(Collection entries)
--------------------------------

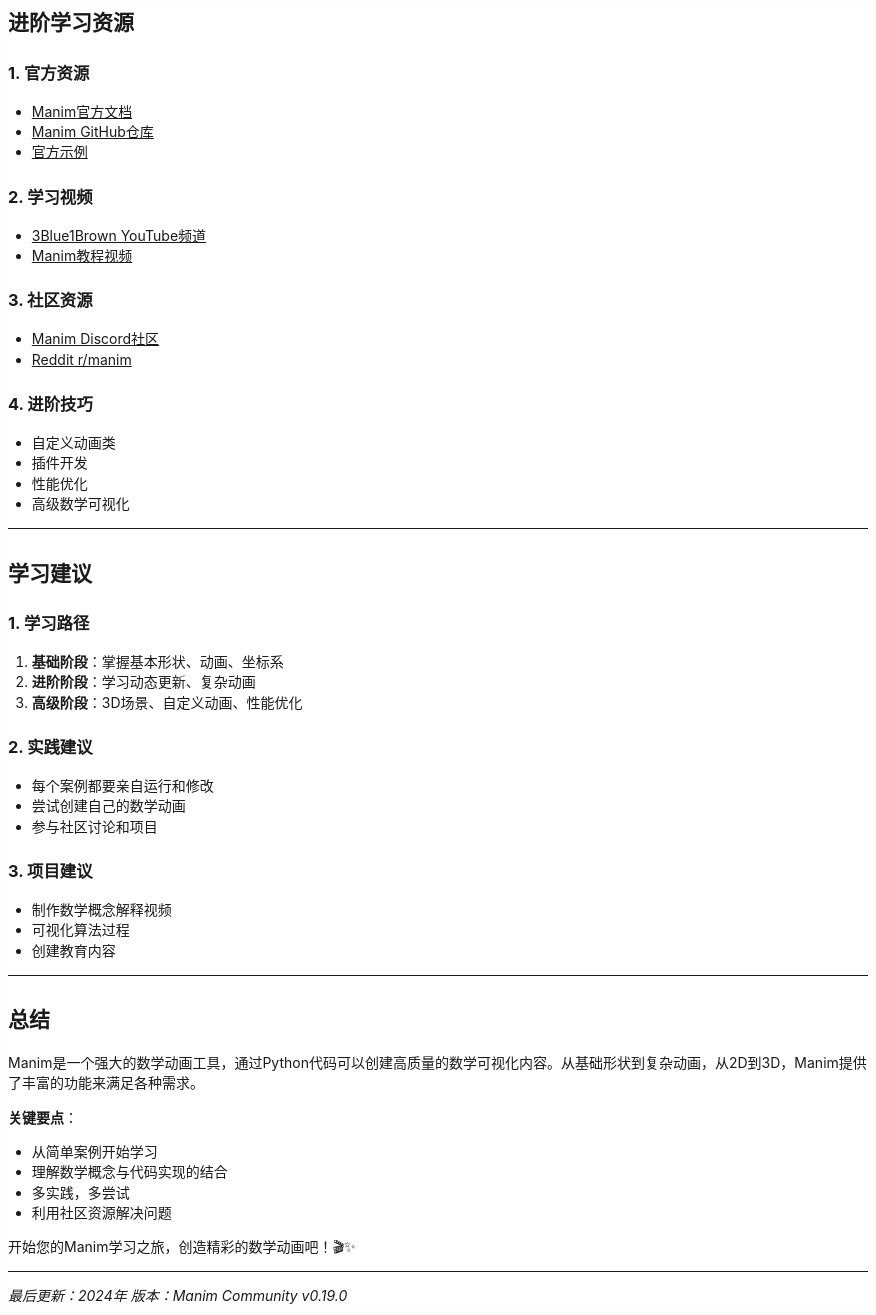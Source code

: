 
## 进阶学习资源

### 1. 官方资源
- [Manim官方文档](https://docs.manim.community/)
- [Manim GitHub仓库](https://github.com/ManimCommunity/manim)
- [官方示例](https://docs.manim.community/en/stable/examples.html)

### 2. 学习视频
- [3Blue1Brown YouTube频道](https://www.youtube.com/c/3blue1brown)
- [Manim教程视频](https://www.youtube.com/results?search_query=manim+tutorial)

### 3. 社区资源
- [Manim Discord社区](https://discord.gg/mMRrZQW)
- [Reddit r/manim](https://www.reddit.com/r/manim/)

### 4. 进阶技巧
- 自定义动画类
- 插件开发
- 性能优化
- 高级数学可视化

---

## 学习建议

### 1. 学习路径
1. **基础阶段**：掌握基本形状、动画、坐标系
2. **进阶阶段**：学习动态更新、复杂动画
3. **高级阶段**：3D场景、自定义动画、性能优化

### 2. 实践建议
- 每个案例都要亲自运行和修改
- 尝试创建自己的数学动画
- 参与社区讨论和项目

### 3. 项目建议
- 制作数学概念解释视频
- 可视化算法过程
- 创建教育内容

---

## 总结

Manim是一个强大的数学动画工具，通过Python代码可以创建高质量的数学可视化内容。从基础形状到复杂动画，从2D到3D，Manim提供了丰富的功能来满足各种需求。

**关键要点**：
- 从简单案例开始学习
- 理解数学概念与代码实现的结合
- 多实践，多尝试
- 利用社区资源解决问题

开始您的Manim学习之旅，创造精彩的数学动画吧！🎬✨

---

*最后更新：2024年*
*版本：Manim Community v0.19.0*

--------------------------------

▶ **Work request**
The entries above are to be printed again word for word, with every picture removed.

▶ **Output for this task**
Source code

: 
## 进阶学习资源

### 1. 官方资源
- [Manim官方文档](https://docs.manim.community/)
- [Manim GitHub仓库](https://github.com/ManimCommunity/manim)
- [官方示例](https://docs.manim.community/en/stable/examples.html)

### 2. 学习视频
- [3Blue1Brown YouTube频道](https://www.youtube.com/c/3blue1brown)
- [Manim教程视频](https://www.youtube.com/results?search_query=manim+tutorial)

### 3. 社区资源
- [Manim Discord社区](https://discord.gg/mMRrZQW)
- [Reddit r/manim](https://www.reddit.com/r/manim/)

### 4. 进阶技巧
- 自定义动画类
- 插件开发
- 性能优化
- 高级数学可视化

---

## 学习建议

### 1. 学习路径
1. **基础阶段**：掌握基本形状、动画、坐标系
2. **进阶阶段**：学习动态更新、复杂动画
3. **高级阶段**：3D场景、自定义动画、性能优化

### 2. 实践建议
- 每个案例都要亲自运行和修改
- 尝试创建自己的数学动画
- 参与社区讨论和项目

### 3. 项目建议
- 制作数学概念解释视频
- 可视化算法过程
- 创建教育内容

---

## 总结

Manim是一个强大的数学动画工具，通过Python代码可以创建高质量的数学可视化内容。从基础形状到复杂动画，从2D到3D，Manim提供了丰富的功能来满足各种需求。

**关键要点**：
- 从简单案例开始学习
- 理解数学概念与代码实现的结合
- 多实践，多尝试
- 利用社区资源解决问题

开始您的Manim学习之旅，创造精彩的数学动画吧！🎬✨

---

*最后更新：2024年*
*版本：Manim Community v0.19.0*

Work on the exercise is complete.